SOURCE MATERIAL
========
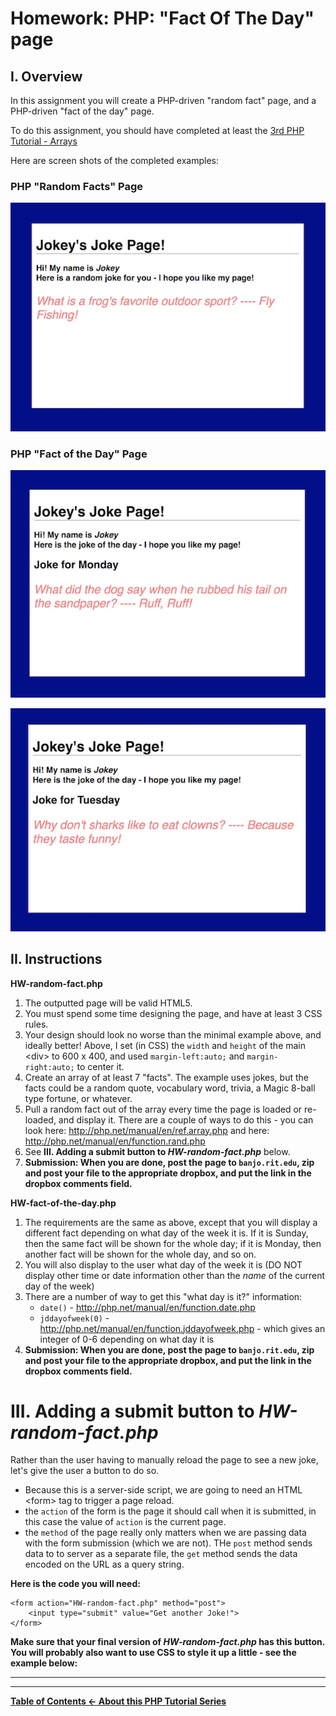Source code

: # Homework: PHP: "Fact Of The Day" page

## I. Overview
In this assignment you will create a PHP-driven "random fact" page, and a PHP-driven "fact of the day" page.

To do this assignment, you should have completed at least the [3rd PHP Tutorial - Arrays](php-3.md)

Here are screen shots of the completed examples:

### PHP "Random Facts" Page
![Screenshot](_images/php-fact-of-the-day-HW-1.jpg)

### PHP "Fact of the Day" Page
![Screenshot](_images/php-fact-of-the-day-HW-2.jpg)

![Screenshot](_images/php-fact-of-the-day-HW-3.jpg)

## II. Instructions
**HW-random-fact.php**
1. The outputted page will be valid HTML5.
1. You must spend some time designing the page, and have at least 3 CSS rules.
1. Your design should look no worse than the minimal example above, and ideally better! Above, I set (in CSS) the `width` and `height` of the main &lt;div> to 600 x 400, and used `margin-left:auto;` and `margin-right:auto;` to center it.
1. Create an array of at least 7 "facts". The example uses jokes, but the facts could be a random quote, vocabulary word, trivia, a Magic 8-ball type fortune, or whatever.
1. Pull a random fact out of the array every time the page is loaded or re-loaded, and display it. There are a couple of ways to do this - you can look here: http://php.net/manual/en/ref.array.php and here: http://php.net/manual/en/function.rand.php
1. See **III. Adding a submit button to *HW-random-fact.php*** below.
1. **Submission: When you are done, post the page to `banjo.rit.edu`, zip and post your file to the appropriate dropbox, and put the link in the dropbox comments field.**

**HW-fact-of-the-day.php**
1. The requirements are the same as above, except that you will display a different fact depending on what day of the week it is. If it is Sunday, then the same fact will be shown for the whole day; if it is Monday, then another fact will be shown for the whole day, and so on.
1. You will also display to the user what day of the week it is (DO NOT display other time or date information other than the *name* of the current day of the week)
1. There are a number of way to get this "what day is it?" information:
    - `date()` - http://php.net/manual/en/function.date.php
    - `jddayofweek(0)` - http://php.net/manual/en/function.jddayofweek.php - which gives an integer of 0-6 depending on what day it is
1. **Submission: When you are done, post the page to `banjo.rit.edu`, zip and post your file to the appropriate dropbox, and put the link in the dropbox comments field.**

# III. Adding a submit button to *HW-random-fact.php*
Rather than the user having to manually reload the page to see a new joke, let's give the user a button to do so.
- Because this is a server-side script, we are going to need an HTML &lt;form> tag to trigger a page reload.
- the `action` of the form is the page it should call when it is submitted, in this case the value of `action` is the current page.
- the `method` of the page really only matters when we are passing data with the form submission (which we are not). THe `post` method sends data to to server as a separate file, the `get` method sends the data encoded on the URL as a query string. 


**Here is the code you will need:**

```
<form action="HW-random-fact.php" method="post">
	<input type="submit" value="Get another Joke!">
</form>
```

**Make sure that your final version of *HW-random-fact.php* has this button. You will probably also want to use CSS to style it up a little - see the example below:**



<hr><hr>

**[Table of Contents <- About this PHP Tutorial Series](php-0.md)**
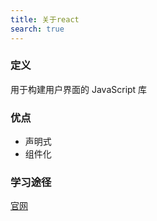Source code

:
```yaml
---
title: 关于react
search: true
---
```


### 定义
用于构建用户界面的 JavaScript 库


### 优点
- 声明式
- 组件化


### 学习途径

[官网](https://zh-hans.reactjs.org/)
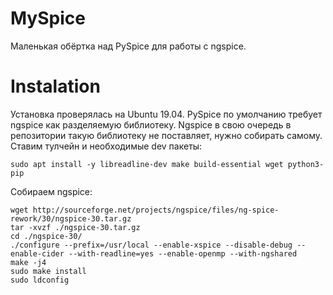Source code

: # MySpice
Маленькая обёртка над PySpice для работы с ngspice.
# Instalation
Установка проверялась на Ubuntu 19.04. PySpice по умолчанию требует ngspice как разделяемую библиотеку. Ngspice в свою очередь в репозитории такую библиотеку не поставляет, нужно собирать самому. Ставим тулчейн и необходимые dev пакеты:

`sudo apt install -y libreadline-dev make build-essential wget python3-pip`

Собираем ngspice:

```
wget http://sourceforge.net/projects/ngspice/files/ng-spice-rework/30/ngspice-30.tar.gz
tar -xvzf ./ngspice-30.tar.gz
cd ./ngspice-30/
./configure --prefix=/usr/local --enable-xspice --disable-debug --enable-cider --with-readline=yes --enable-openmp --with-ngshared
make -j4
sudo make install
sudo ldconfig
``` 
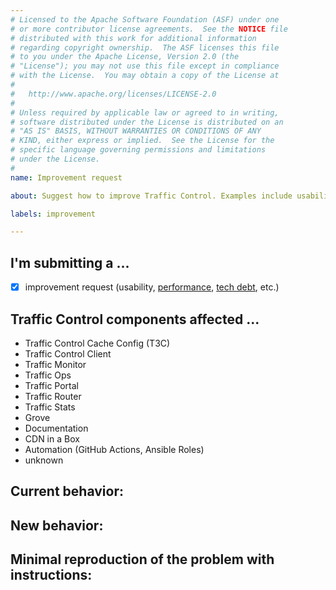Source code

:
 ```yaml
---
# Licensed to the Apache Software Foundation (ASF) under one
# or more contributor license agreements.  See the NOTICE file
# distributed with this work for additional information
# regarding copyright ownership.  The ASF licenses this file
# to you under the Apache License, Version 2.0 (the
# "License"); you may not use this file except in compliance
# with the License.  You may obtain a copy of the License at
#
#   http://www.apache.org/licenses/LICENSE-2.0
#
# Unless required by applicable law or agreed to in writing,
# software distributed under the License is distributed on an
# "AS IS" BASIS, WITHOUT WARRANTIES OR CONDITIONS OF ANY
# KIND, either express or implied.  See the License for the
# specific language governing permissions and limitations
# under the License.
#
name: Improvement request

about: Suggest how to improve Traffic Control. Examples include usability, performance, tech debt, etc.

labels: improvement

---
```


<!--
************ STOP!! ************
If this issue identifies a security vulnerability, DO NOT submit it! Instead, contact
the Apache Traffic Control Security Team at security@trafficcontrol.apache.org and follow the
guidelines at https://apache.org/security regarding vulnerability disclosure.

- For *SUPPORT QUESTIONS*, use the #traffic-control channel on the ASF slack (https://s.apache.org/slack-invite)
or Traffic Control mailing lists (https://trafficcontrol.apache.org/mailing_lists).
- Before submitting, please **SEARCH GITHUB** for a similar issue or PR.
-->

## I'm submitting a ...
<!-- Do not submit a security vulnerability here - see above security vulnerability info -->
- [x] improvement request (usability, [performance](https://github.com/apache/trafficcontrol/issues?q=is:open+is:issue+label:performance), [tech debt](https://github.com/apache/trafficcontrol/issues?q=is:open+is:issue+label:"tech+debt"), etc.)
<!--Please do not submit support requests here - see above-->

## Traffic Control components affected ...
<!-- delete all those that don't apply -->
- Traffic Control Cache Config (T3C)
- Traffic Control Client <!-- Please specify which (Python, Go, or Java) -->
- Traffic Monitor
- Traffic Ops
- Traffic Portal
- Traffic Router
- Traffic Stats
- Grove
- Documentation
- CDN in a Box
- Automation (GitHub Actions, Ansible Roles)
- unknown

## Current behavior:
<!-- Describe how the current features are insufficient. -->

## New behavior:
<!-- Describe how the feature would improve Traffic Control -->

## Minimal reproduction of the problem with instructions:
<!--
If you can illustrate your feature request better with an example, please
provide the *STEPS TO REPRODUCE* and include the applicable TC version.
If not, feel free to delete this section.
-->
========
EXERCISE PROMPT
An exact reprint of the records above is required, with all pictures left out.

OUTPUT
Source code

: # Homework: PHP: "Fact Of The Day" page

## I. Overview
In this assignment you will create a PHP-driven "random fact" page, and a PHP-driven "fact of the day" page.

To do this assignment, you should have completed at least the [3rd PHP Tutorial - Arrays](php-3.md)

Here are screen shots of the completed examples:

### PHP "Random Facts" Page
![Screenshot](_images/php-fact-of-the-day-HW-1.jpg)

### PHP "Fact of the Day" Page
![Screenshot](_images/php-fact-of-the-day-HW-2.jpg)

![Screenshot](_images/php-fact-of-the-day-HW-3.jpg)

## II. Instructions
**HW-random-fact.php**
1. The outputted page will be valid HTML5.
1. You must spend some time designing the page, and have at least 3 CSS rules.
1. Your design should look no worse than the minimal example above, and ideally better! Above, I set (in CSS) the `width` and `height` of the main &lt;div> to 600 x 400, and used `margin-left:auto;` and `margin-right:auto;` to center it.
1. Create an array of at least 7 "facts". The example uses jokes, but the facts could be a random quote, vocabulary word, trivia, a Magic 8-ball type fortune, or whatever.
1. Pull a random fact out of the array every time the page is loaded or re-loaded, and display it. There are a couple of ways to do this - you can look here: http://php.net/manual/en/ref.array.php and here: http://php.net/manual/en/function.rand.php
1. See **III. Adding a submit button to *HW-random-fact.php*** below.
1. **Submission: When you are done, post the page to `banjo.rit.edu`, zip and post your file to the appropriate dropbox, and put the link in the dropbox comments field.**

**HW-fact-of-the-day.php**
1. The requirements are the same as above, except that you will display a different fact depending on what day of the week it is. If it is Sunday, then the same fact will be shown for the whole day; if it is Monday, then another fact will be shown for the whole day, and so on.
1. You will also display to the user what day of the week it is (DO NOT display other time or date information other than the *name* of the current day of the week)
1. There are a number of way to get this "what day is it?" information:
    - `date()` - http://php.net/manual/en/function.date.php
    - `jddayofweek(0)` - http://php.net/manual/en/function.jddayofweek.php - which gives an integer of 0-6 depending on what day it is
1. **Submission: When you are done, post the page to `banjo.rit.edu`, zip and post your file to the appropriate dropbox, and put the link in the dropbox comments field.**

# III. Adding a submit button to *HW-random-fact.php*
Rather than the user having to manually reload the page to see a new joke, let's give the user a button to do so.
- Because this is a server-side script, we are going to need an HTML &lt;form> tag to trigger a page reload.
- the `action` of the form is the page it should call when it is submitted, in this case the value of `action` is the current page.
- the `method` of the page really only matters when we are passing data with the form submission (which we are not). THe `post` method sends data to to server as a separate file, the `get` method sends the data encoded on the URL as a query string. 


**Here is the code you will need:**

```
<form action="HW-random-fact.php" method="post">
	<input type="submit" value="Get another Joke!">
</form>
```

**Make sure that your final version of *HW-random-fact.php* has this button. You will probably also want to use CSS to style it up a little - see the example below:**



<hr><hr>

**[Table of Contents <- About this PHP Tutorial Series](php-0.md)**
Source code

:
```yaml
---
title: 关于react
search: true
---
```


### 定义
用于构建用户界面的 JavaScript 库


### 优点
- 声明式
- 组件化


### 学习途径

[官网](https://zh-hans.reactjs.org/)
Source code

: # MySpice
Маленькая обёртка над PySpice для работы с ngspice.
# Instalation
Установка проверялась на Ubuntu 19.04. PySpice по умолчанию требует ngspice как разделяемую библиотеку. Ngspice в свою очередь в репозитории такую библиотеку не поставляет, нужно собирать самому. Ставим тулчейн и необходимые dev пакеты:

`sudo apt install -y libreadline-dev make build-essential wget python3-pip`

Собираем ngspice:

```
wget http://sourceforge.net/projects/ngspice/files/ng-spice-rework/30/ngspice-30.tar.gz
tar -xvzf ./ngspice-30.tar.gz
cd ./ngspice-30/
./configure --prefix=/usr/local --enable-xspice --disable-debug --enable-cider --with-readline=yes --enable-openmp --with-ngshared
make -j4
sudo make install
sudo ldconfig
``` 
Source code

:
 ```yaml
---
# Licensed to the Apache Software Foundation (ASF) under one
# or more contributor license agreements.  See the NOTICE file
# distributed with this work for additional information
# regarding copyright ownership.  The ASF licenses this file
# to you under the Apache License, Version 2.0 (the
# "License"); you may not use this file except in compliance
# with the License.  You may obtain a copy of the License at
#
#   http://www.apache.org/licenses/LICENSE-2.0
#
# Unless required by applicable law or agreed to in writing,
# software distributed under the License is distributed on an
# "AS IS" BASIS, WITHOUT WARRANTIES OR CONDITIONS OF ANY
# KIND, either express or implied.  See the License for the
# specific language governing permissions and limitations
# under the License.
#
name: Improvement request

about: Suggest how to improve Traffic Control. Examples include usability, performance, tech debt, etc.

labels: improvement

---
```


<!--
************ STOP!! ************
If this issue identifies a security vulnerability, DO NOT submit it! Instead, contact
the Apache Traffic Control Security Team at security@trafficcontrol.apache.org and follow the
guidelines at https://apache.org/security regarding vulnerability disclosure.

- For *SUPPORT QUESTIONS*, use the #traffic-control channel on the ASF slack (https://s.apache.org/slack-invite)
or Traffic Control mailing lists (https://trafficcontrol.apache.org/mailing_lists).
- Before submitting, please **SEARCH GITHUB** for a similar issue or PR.
-->

## I'm submitting a ...
<!-- Do not submit a security vulnerability here - see above security vulnerability info -->
- [x] improvement request (usability, [performance](https://github.com/apache/trafficcontrol/issues?q=is:open+is:issue+label:performance), [tech debt](https://github.com/apache/trafficcontrol/issues?q=is:open+is:issue+label:"tech+debt"), etc.)
<!--Please do not submit support requests here - see above-->

## Traffic Control components affected ...
<!-- delete all those that don't apply -->
- Traffic Control Cache Config (T3C)
- Traffic Control Client <!-- Please specify which (Python, Go, or Java) -->
- Traffic Monitor
- Traffic Ops
- Traffic Portal
- Traffic Router
- Traffic Stats
- Grove
- Documentation
- CDN in a Box
- Automation (GitHub Actions, Ansible Roles)
- unknown

## Current behavior:
<!-- Describe how the current features are insufficient. -->

## New behavior:
<!-- Describe how the feature would improve Traffic Control -->

## Minimal reproduction of the problem with instructions:
<!--
If you can illustrate your feature request better with an example, please
provide the *STEPS TO REPRODUCE* and include the applicable TC version.
If not, feel free to delete this section.
-->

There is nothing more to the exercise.